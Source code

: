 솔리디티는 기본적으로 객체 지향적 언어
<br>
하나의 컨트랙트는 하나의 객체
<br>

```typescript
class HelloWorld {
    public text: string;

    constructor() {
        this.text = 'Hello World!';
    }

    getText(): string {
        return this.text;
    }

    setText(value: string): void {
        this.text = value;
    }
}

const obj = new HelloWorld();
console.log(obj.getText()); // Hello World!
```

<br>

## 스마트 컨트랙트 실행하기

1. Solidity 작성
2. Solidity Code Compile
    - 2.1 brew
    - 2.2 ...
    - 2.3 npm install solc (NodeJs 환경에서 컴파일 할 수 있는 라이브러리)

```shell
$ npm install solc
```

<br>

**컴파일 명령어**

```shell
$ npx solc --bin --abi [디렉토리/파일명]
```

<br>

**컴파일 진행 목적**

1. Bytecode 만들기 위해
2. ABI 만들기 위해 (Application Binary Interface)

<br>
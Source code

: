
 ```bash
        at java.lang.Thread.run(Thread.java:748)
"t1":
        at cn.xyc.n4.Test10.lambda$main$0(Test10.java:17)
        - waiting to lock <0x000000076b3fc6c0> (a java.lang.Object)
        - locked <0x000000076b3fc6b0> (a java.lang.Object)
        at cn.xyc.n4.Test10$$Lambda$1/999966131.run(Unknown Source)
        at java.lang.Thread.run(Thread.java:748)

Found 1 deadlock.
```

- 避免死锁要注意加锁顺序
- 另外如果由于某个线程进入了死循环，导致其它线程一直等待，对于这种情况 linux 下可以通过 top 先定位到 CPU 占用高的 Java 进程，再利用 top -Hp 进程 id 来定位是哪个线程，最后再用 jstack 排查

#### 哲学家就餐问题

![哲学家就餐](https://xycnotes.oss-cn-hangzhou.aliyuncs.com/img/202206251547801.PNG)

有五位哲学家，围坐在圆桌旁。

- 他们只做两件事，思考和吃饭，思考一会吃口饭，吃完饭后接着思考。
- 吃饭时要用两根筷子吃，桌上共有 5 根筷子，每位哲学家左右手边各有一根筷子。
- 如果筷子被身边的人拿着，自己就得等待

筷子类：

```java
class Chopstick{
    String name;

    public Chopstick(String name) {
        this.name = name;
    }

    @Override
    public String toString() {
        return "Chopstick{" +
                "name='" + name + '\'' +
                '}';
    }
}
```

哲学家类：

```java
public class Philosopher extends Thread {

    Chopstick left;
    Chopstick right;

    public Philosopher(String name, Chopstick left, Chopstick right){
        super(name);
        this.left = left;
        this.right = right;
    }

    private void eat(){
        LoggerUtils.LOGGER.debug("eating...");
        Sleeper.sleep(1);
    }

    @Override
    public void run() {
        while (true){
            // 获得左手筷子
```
■ ■ ■ ■ ■ ■ ■
What is wanted is an exact copy of the data.

▸ **SOLUTION TO THIS PROBLEM**
Source code

: 솔리디티는 기본적으로 객체 지향적 언어
<br>
하나의 컨트랙트는 하나의 객체
<br>

```typescript
class HelloWorld {
    public text: string;

    constructor() {
        this.text = 'Hello World!';
    }

    getText(): string {
        return this.text;
    }

    setText(value: string): void {
        this.text = value;
    }
}

const obj = new HelloWorld();
console.log(obj.getText()); // Hello World!
```

<br>

## 스마트 컨트랙트 실행하기

1. Solidity 작성
2. Solidity Code Compile
    - 2.1 brew
    - 2.2 ...
    - 2.3 npm install solc (NodeJs 환경에서 컴파일 할 수 있는 라이브러리)

```shell
$ npm install solc
```

<br>

**컴파일 명령어**

```shell
$ npx solc --bin --abi [디렉토리/파일명]
```

<br>

**컴파일 진행 목적**

1. Bytecode 만들기 위해
2. ABI 만들기 위해 (Application Binary Interface)

<br>
Source code

:
 ```bash
        at java.lang.Thread.run(Thread.java:748)
"t1":
        at cn.xyc.n4.Test10.lambda$main$0(Test10.java:17)
        - waiting to lock <0x000000076b3fc6c0> (a java.lang.Object)
        - locked <0x000000076b3fc6b0> (a java.lang.Object)
        at cn.xyc.n4.Test10$$Lambda$1/999966131.run(Unknown Source)
        at java.lang.Thread.run(Thread.java:748)

Found 1 deadlock.
```

- 避免死锁要注意加锁顺序
- 另外如果由于某个线程进入了死循环，导致其它线程一直等待，对于这种情况 linux 下可以通过 top 先定位到 CPU 占用高的 Java 进程，再利用 top -Hp 进程 id 来定位是哪个线程，最后再用 jstack 排查

#### 哲学家就餐问题

![哲学家就餐](https://xycnotes.oss-cn-hangzhou.aliyuncs.com/img/202206251547801.PNG)

有五位哲学家，围坐在圆桌旁。

- 他们只做两件事，思考和吃饭，思考一会吃口饭，吃完饭后接着思考。
- 吃饭时要用两根筷子吃，桌上共有 5 根筷子，每位哲学家左右手边各有一根筷子。
- 如果筷子被身边的人拿着，自己就得等待

筷子类：

```java
class Chopstick{
    String name;

    public Chopstick(String name) {
        this.name = name;
    }

    @Override
    public String toString() {
        return "Chopstick{" +
                "name='" + name + '\'' +
                '}';
    }
}
```

哲学家类：

```java
public class Philosopher extends Thread {

    Chopstick left;
    Chopstick right;

    public Philosopher(String name, Chopstick left, Chopstick right){
        super(name);
        this.left = left;
        this.right = right;
    }

    private void eat(){
        LoggerUtils.LOGGER.debug("eating...");
        Sleeper.sleep(1);
    }

    @Override
    public void run() {
        while (true){
            // 获得左手筷子
```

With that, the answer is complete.